- Data to use
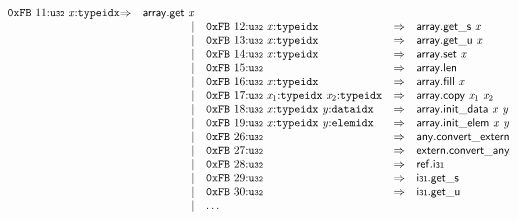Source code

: $$\begin{array}{@{}l@{}rrlll@{}l@{}}
\mathtt{0xFB}~11{:}{\mathtt{u{\scriptstyle32}}}~{\mathit{x}}{:}{\mathtt{typeidx}} &\Rightarrow& \mathsf{array.get}~{\mathit{x}} \\ &&|&
\mathtt{0xFB}~12{:}{\mathtt{u{\scriptstyle32}}}~{\mathit{x}}{:}{\mathtt{typeidx}} &\Rightarrow& {{\mathsf{array.get}}{\mathsf{\_}}}{\mathsf{s}}~{\mathit{x}} \\ &&|&
\mathtt{0xFB}~13{:}{\mathtt{u{\scriptstyle32}}}~{\mathit{x}}{:}{\mathtt{typeidx}} &\Rightarrow& {{\mathsf{array.get}}{\mathsf{\_}}}{\mathsf{u}}~{\mathit{x}} \\ &&|&
\mathtt{0xFB}~14{:}{\mathtt{u{\scriptstyle32}}}~{\mathit{x}}{:}{\mathtt{typeidx}} &\Rightarrow& \mathsf{array.set}~{\mathit{x}} \\ &&|&
\mathtt{0xFB}~15{:}{\mathtt{u{\scriptstyle32}}} &\Rightarrow& \mathsf{array.len} \\ &&|&
\mathtt{0xFB}~16{:}{\mathtt{u{\scriptstyle32}}}~{\mathit{x}}{:}{\mathtt{typeidx}} &\Rightarrow& \mathsf{array.fill}~{\mathit{x}} \\ &&|&
\mathtt{0xFB}~17{:}{\mathtt{u{\scriptstyle32}}}~{\mathit{x}}_{{1}}{:}{\mathtt{typeidx}}~{\mathit{x}}_{{2}}{:}{\mathtt{typeidx}} &\Rightarrow& \mathsf{array.copy}~{\mathit{x}}_{{1}}~{\mathit{x}}_{{2}} \\ &&|&
\mathtt{0xFB}~18{:}{\mathtt{u{\scriptstyle32}}}~{\mathit{x}}{:}{\mathtt{typeidx}}~{\mathit{y}}{:}{\mathtt{dataidx}} &\Rightarrow& \mathsf{array.init\_data}~{\mathit{x}}~{\mathit{y}} \\ &&|&
\mathtt{0xFB}~19{:}{\mathtt{u{\scriptstyle32}}}~{\mathit{x}}{:}{\mathtt{typeidx}}~{\mathit{y}}{:}{\mathtt{elemidx}} &\Rightarrow& \mathsf{array.init\_elem}~{\mathit{x}}~{\mathit{y}} \\ &&|&
\mathtt{0xFB}~26{:}{\mathtt{u{\scriptstyle32}}} &\Rightarrow& \mathsf{any.convert\_extern} \\ &&|&
\mathtt{0xFB}~27{:}{\mathtt{u{\scriptstyle32}}} &\Rightarrow& \mathsf{extern.convert\_any} \\ &&|&
\mathtt{0xFB}~28{:}{\mathtt{u{\scriptstyle32}}} &\Rightarrow& \mathsf{ref.i{\scriptstyle31}} \\ &&|&
\mathtt{0xFB}~29{:}{\mathtt{u{\scriptstyle32}}} &\Rightarrow& {{\mathsf{i{\scriptstyle31}.get}}{\mathsf{\_}}}{\mathsf{s}} \\ &&|&
\mathtt{0xFB}~30{:}{\mathtt{u{\scriptstyle32}}} &\Rightarrow& {{\mathsf{i{\scriptstyle31}.get}}{\mathsf{\_}}}{\mathsf{u}} \\ &&|&
\dots \\
\end{array}
$$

- Your objective
Your answer should consist of copies of the lines above that include the string "mathit".

- Written reply
\mathtt{0xFB}~11{:}{\mathtt{u{\scriptstyle32}}}~{\mathit{x}}{:}{\mathtt{typeidx}} &\Rightarrow& \mathsf{array.get}~{\mathit{x}} \\ &&|&
\mathtt{0xFB}~12{:}{\mathtt{u{\scriptstyle32}}}~{\mathit{x}}{:}{\mathtt{typeidx}} &\Rightarrow& {{\mathsf{array.get}}{\mathsf{\_}}}{\mathsf{s}}~{\mathit{x}} \\ &&|&
\mathtt{0xFB}~13{:}{\mathtt{u{\scriptstyle32}}}~{\mathit{x}}{:}{\mathtt{typeidx}} &\Rightarrow& {{\mathsf{array.get}}{\mathsf{\_}}}{\mathsf{u}}~{\mathit{x}} \\ &&|&
\mathtt{0xFB}~14{:}{\mathtt{u{\scriptstyle32}}}~{\mathit{x}}{:}{\mathtt{typeidx}} &\Rightarrow& \mathsf{array.set}~{\mathit{x}} \\ &&|&
\mathtt{0xFB}~16{:}{\mathtt{u{\scriptstyle32}}}~{\mathit{x}}{:}{\mathtt{typeidx}} &\Rightarrow& \mathsf{array.fill}~{\mathit{x}} \\ &&|&
\mathtt{0xFB}~17{:}{\mathtt{u{\scriptstyle32}}}~{\mathit{x}}_{{1}}{:}{\mathtt{typeidx}}~{\mathit{x}}_{{2}}{:}{\mathtt{typeidx}} &\Rightarrow& \mathsf{array.copy}~{\mathit{x}}_{{1}}~{\mathit{x}}_{{2}} \\ &&|&
\mathtt{0xFB}~18{:}{\mathtt{u{\scriptstyle32}}}~{\mathit{x}}{:}{\mathtt{typeidx}}~{\mathit{y}}{:}{\mathtt{dataidx}} &\Rightarrow& \mathsf{array.init\_data}~{\mathit{x}}~{\mathit{y}} \\ &&|&
\mathtt{0xFB}~19{:}{\mathtt{u{\scriptstyle32}}}~{\mathit{x}}{:}{\mathtt{typeidx}}~{\mathit{y}}{:}{\mathtt{elemidx}} &\Rightarrow& \mathsf{array.init\_elem}~{\mathit{x}}~{\mathit{y}} \\ &&|&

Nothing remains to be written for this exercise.